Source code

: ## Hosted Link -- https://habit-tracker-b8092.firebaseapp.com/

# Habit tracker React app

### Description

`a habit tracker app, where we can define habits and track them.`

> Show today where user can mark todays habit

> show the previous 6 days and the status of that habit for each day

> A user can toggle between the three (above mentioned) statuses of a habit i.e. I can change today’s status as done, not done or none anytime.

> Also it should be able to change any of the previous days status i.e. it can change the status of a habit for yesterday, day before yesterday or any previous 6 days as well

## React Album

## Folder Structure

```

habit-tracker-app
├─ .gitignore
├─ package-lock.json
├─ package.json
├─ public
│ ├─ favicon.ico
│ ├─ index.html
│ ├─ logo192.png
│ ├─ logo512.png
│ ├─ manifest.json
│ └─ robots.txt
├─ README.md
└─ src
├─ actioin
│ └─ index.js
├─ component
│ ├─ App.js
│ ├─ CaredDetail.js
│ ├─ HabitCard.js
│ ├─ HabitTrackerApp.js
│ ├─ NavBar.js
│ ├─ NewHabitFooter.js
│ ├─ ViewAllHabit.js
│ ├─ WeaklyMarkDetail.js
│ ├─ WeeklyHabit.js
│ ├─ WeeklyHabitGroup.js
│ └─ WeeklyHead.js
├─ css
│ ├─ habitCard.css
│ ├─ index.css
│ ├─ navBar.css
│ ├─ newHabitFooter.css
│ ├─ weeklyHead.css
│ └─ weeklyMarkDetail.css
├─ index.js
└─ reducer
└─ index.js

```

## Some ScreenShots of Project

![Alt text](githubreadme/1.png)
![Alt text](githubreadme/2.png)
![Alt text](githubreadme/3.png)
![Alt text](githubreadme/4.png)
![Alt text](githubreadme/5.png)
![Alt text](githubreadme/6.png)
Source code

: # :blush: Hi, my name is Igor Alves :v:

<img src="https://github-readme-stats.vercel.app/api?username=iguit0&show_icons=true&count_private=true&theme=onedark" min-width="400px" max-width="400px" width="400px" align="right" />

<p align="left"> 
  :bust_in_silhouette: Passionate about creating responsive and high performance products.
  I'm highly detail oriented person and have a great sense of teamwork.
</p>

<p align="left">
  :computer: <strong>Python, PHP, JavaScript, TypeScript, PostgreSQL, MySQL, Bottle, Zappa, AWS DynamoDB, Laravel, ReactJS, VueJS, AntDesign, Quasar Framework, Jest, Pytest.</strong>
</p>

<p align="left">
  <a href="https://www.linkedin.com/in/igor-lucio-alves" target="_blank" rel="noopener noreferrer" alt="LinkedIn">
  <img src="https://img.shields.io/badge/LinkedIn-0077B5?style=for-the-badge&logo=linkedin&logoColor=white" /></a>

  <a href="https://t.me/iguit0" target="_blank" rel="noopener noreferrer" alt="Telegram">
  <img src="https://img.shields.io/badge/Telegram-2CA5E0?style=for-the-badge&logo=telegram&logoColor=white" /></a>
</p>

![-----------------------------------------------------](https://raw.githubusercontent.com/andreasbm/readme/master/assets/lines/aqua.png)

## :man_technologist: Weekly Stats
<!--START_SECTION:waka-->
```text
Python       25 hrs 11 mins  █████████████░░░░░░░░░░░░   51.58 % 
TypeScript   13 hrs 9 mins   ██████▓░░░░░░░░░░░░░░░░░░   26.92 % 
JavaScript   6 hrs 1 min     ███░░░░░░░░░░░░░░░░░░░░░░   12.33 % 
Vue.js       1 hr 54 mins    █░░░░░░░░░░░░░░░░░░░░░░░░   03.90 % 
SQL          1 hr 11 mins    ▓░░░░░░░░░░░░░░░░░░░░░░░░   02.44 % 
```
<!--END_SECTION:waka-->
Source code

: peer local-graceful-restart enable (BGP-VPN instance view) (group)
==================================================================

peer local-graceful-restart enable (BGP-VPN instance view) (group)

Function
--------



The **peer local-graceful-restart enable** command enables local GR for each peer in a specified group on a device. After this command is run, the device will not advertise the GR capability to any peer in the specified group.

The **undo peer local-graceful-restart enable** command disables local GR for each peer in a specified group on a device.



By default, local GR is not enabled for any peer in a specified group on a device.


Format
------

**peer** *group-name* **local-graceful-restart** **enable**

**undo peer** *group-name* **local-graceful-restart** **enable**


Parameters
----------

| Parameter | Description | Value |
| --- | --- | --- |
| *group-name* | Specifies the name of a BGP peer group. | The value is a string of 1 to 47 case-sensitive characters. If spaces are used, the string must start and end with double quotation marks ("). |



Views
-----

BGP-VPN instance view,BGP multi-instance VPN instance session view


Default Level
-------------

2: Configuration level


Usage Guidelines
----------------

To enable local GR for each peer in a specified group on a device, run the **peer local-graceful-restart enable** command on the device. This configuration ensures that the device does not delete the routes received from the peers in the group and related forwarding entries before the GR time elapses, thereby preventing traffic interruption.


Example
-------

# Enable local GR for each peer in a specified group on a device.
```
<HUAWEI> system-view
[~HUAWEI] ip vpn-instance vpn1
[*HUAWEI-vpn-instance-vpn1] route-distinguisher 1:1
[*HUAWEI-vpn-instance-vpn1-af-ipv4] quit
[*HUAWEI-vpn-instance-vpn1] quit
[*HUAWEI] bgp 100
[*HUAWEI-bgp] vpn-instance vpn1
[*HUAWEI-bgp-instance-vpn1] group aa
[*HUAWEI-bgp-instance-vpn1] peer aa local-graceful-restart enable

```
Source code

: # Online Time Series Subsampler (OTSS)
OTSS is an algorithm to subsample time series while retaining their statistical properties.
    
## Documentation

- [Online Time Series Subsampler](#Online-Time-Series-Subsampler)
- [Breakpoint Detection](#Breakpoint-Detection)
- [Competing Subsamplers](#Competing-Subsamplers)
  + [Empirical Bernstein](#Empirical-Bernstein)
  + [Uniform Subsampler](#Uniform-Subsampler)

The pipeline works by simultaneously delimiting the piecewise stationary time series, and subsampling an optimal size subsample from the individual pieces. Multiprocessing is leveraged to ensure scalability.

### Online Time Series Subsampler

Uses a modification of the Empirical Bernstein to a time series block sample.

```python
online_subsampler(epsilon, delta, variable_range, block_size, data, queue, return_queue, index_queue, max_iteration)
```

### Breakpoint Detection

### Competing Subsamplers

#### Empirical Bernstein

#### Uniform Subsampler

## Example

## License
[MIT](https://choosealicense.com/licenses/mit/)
------------------------------------
▶ **Goal of the exercise**: Find every line in the records that contains the word "noreferrer"; copy those lines.

▶ **Solution to this task**:
  <a href="https://www.linkedin.com/in/igor-lucio-alves" target="_blank" rel="noopener noreferrer" alt="LinkedIn">
  <a href="https://t.me/iguit0" target="_blank" rel="noopener noreferrer" alt="Telegram">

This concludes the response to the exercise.